L’Algérie entretient d’excellentes relations avec la Russie, les Etats-Unis d’Amérique, la Chine, l’Europe (USA/Europe/Chine, les principaux clients et fournisseurs, 80% des échanges hors matériel militaire),  pour ne citer que les principaux acteurs internationaux qui reconnaissent  en l’Algérie, un acteur stratégique  de stabilité de  la région méditerranéenne et africaine grâce aux efforts de l’ANP et des forces de sécurité.

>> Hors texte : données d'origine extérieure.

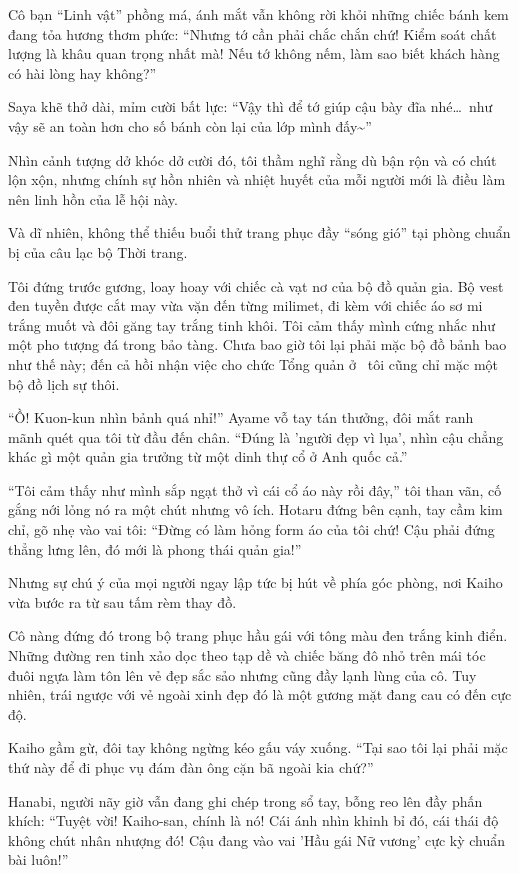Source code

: \documentclass[../main.tex]{subfiles}
\begin{document}
Cô bạn ``Linh vật'' phồng má, ánh mắt vẫn không rời khỏi những chiếc bánh kem đang tỏa hương thơm phức: ``Nhưng tớ cần phải chắc chắn chứ! Kiểm soát chất lượng là khâu quan trọng nhất mà! Nếu tớ không nếm, làm sao biết khách hàng có hài lòng hay không?''

Saya khẽ thở dài, mỉm cười bất lực: ``Vậy thì để tớ giúp cậu bày đĩa nhé\dots\ như vậy sẽ an toàn hơn cho số bánh còn lại của lớp mình đấy\~{}''

Nhìn cảnh tượng dở khóc dở cười đó, tôi thầm nghĩ rằng dù bận rộn và có chút lộn xộn, nhưng chính sự hồn nhiên và nhiệt huyết của mỗi người mới là điều làm nên linh hồn của lễ hội này.

Và dĩ nhiên, không thể thiếu buổi thử trang phục đầy ``sóng gió'' tại phòng chuẩn bị của câu lạc bộ Thời trang.

Tôi đứng trước gương, loay hoay với chiếc cà vạt nơ của bộ đồ quản gia. Bộ vest đen tuyền được cắt may vừa vặn đến từng milimet, đi kèm với chiếc áo sơ mi trắng muốt và đôi găng tay trắng tinh khôi. Tôi cảm thấy mình cứng nhắc như một pho tượng đá trong bảo tàng. Chưa bao giờ tôi lại phải mặc bộ đồ bảnh bao như thế này; đến cả hồi nhận việc cho chức Tổng quản ở \hll\ tôi cũng chỉ mặc một bộ đồ lịch sự thôi.

``Ồ! Kuon-kun nhìn bảnh quá nhỉ!'' Ayame vỗ tay tán thưởng, đôi mắt ranh mãnh quét qua tôi từ đầu đến chân. ``Đúng là 'người đẹp vì lụa', nhìn cậu chẳng khác gì một quản gia trưởng từ một dinh thự cổ ở Anh quốc cả.''

``Tôi cảm thấy như mình sắp ngạt thở vì cái cổ áo này rồi đây,'' tôi than vãn, cố gắng nới lỏng nó ra một chút nhưng vô ích. Hotaru đứng bên cạnh, tay cầm kim chỉ, gõ nhẹ vào vai tôi: ``Đừng có làm hỏng form áo của tôi chứ! Cậu phải đứng thẳng lưng lên, đó mới là phong thái quản gia!''

Nhưng sự chú ý của mọi người ngay lập tức bị hút về phía góc phòng, nơi Kaiho vừa bước ra từ sau tấm rèm thay đồ.

Cô nàng đứng đó trong bộ trang phục hầu gái với tông màu đen trắng kinh điển. Những đường ren tinh xảo dọc theo tạp dề và chiếc băng đô nhỏ trên mái tóc đuôi ngựa làm tôn lên vẻ đẹp sắc sảo nhưng cũng đầy lạnh lùng của cô. Tuy nhiên, trái ngược với vẻ ngoài xinh đẹp đó là một gương mặt đang cau có đến cực độ.

Kaiho gầm gừ, đôi tay không ngừng kéo gấu váy xuống. ``Tại sao tôi lại phải mặc thứ này để đi phục vụ đám đàn ông cặn bã ngoài kia chứ?''

Hanabi, người nãy giờ vẫn đang ghi chép trong sổ tay, bỗng reo lên đầy phấn khích: ``Tuyệt vời! Kaiho-san, chính là nó! Cái ánh nhìn khinh bỉ đó, cái thái độ không chút nhân nhượng đó! Cậu đang vào vai 'Hầu gái Nữ vương' cực kỳ chuẩn bài luôn!''
\end{document}
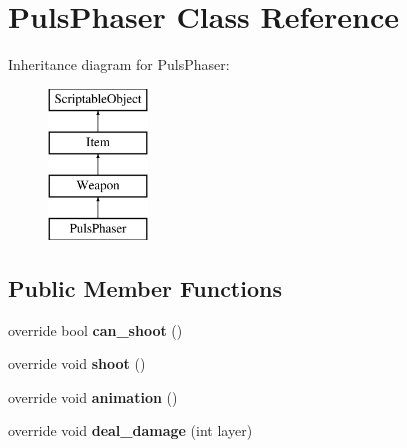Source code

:\hypertarget{class_puls_phaser}{}\section{Puls\+Phaser Class Reference}
\label{class_puls_phaser}
Inheritance diagram for Puls\+Phaser\+:\begin{figure}[H]
\begin{center}
\leavevmode
\includegraphics[height=4.000000cm]{class_puls_phaser}
\end{center}
\end{figure}
\subsection*{Public Member Functions}
\begin{DoxyCompactItemize}
\item 
\mbox{\label{class_puls_phaser_a9cefce37a960081cf96620952792cd0d}} 
override bool {\bfseries can\+\_\+shoot} ()
\item 
\mbox{\label{class_puls_phaser_ad6e860eb4808d833ef314a4cc012e02e}} 
override void {\bfseries shoot} ()
\item 
\mbox{\label{class_puls_phaser_aef7ade6c674edf931cf5fd00262d3b6d}} 
override void {\bfseries animation} ()
\item 
\mbox{\label{class_puls_phaser_a95cfb2398e2e6fc217833c0e0845ee98}} 
override void {\bfseries deal\+\_\+damage} (int layer)
\end{DoxyCompactItemize}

1 – Rappelons que la ville du Cap, en Afrique du Sud, a accueilli la réunion préparatoire des BRICS, les 2 et 3 juin 2023 où les ministres des Affaires étrangères du Brésil, de la Russie, de l’Inde, de l’Afrique du Sud et le vice-ministre chinois des Affaires étrangères étaient chargés de préparer le sommet des chefs d’État qui doit se tenir fin août 2023 à Johannesburg où l’Afrique du Sud exerce la présidence tournante. A été étudié le dossier de l’élargissement des BRICS à de nouveaux membres, soit comme membres soit comme observateurs, où dix-neuf pays ont exprimé leur intérêt à rejoindre les BRICS dont 13 ont officiellement déposé des demandes d’adhésion au groupe, selon l’ambassadeur de l’Afrique du Sud au sein du groupe BRICS, Anil Sooklal, dans un entretien avec l’agence américaine Bloomberg dont l’Arabie saoudite, l’Iran, l’Argentine, les Émirats arabes unis, l’Algérie, l’Égypte, Bahreïn et l’Indonésie, ainsi que deux pays d’Afrique de l’Est et un autre d’Afrique de l’Ouest, (sans les citer). Ainsi, nous devrions assister à une nouvelle configuration internationale, s’orientant vers un monde multipolaire, avec les impacts du conflit en Ukraine, le rétablissement des relations diplomatiques entre l’Iran et l’Arabie saoudite et le poids croissant des BRICS. Formé du Brésil, de la Russie, de l’Inde, de la Chine et de l’Afrique du Sud, les BRICS sont considérés comme les grandes puissances émergentes actuelles avec une démographie de 3,2 milliards d’habitants et malgré cela, le groupe ne dispose que de 15% des droits de vote à la Banque mondiale et au Fonds monétaire international.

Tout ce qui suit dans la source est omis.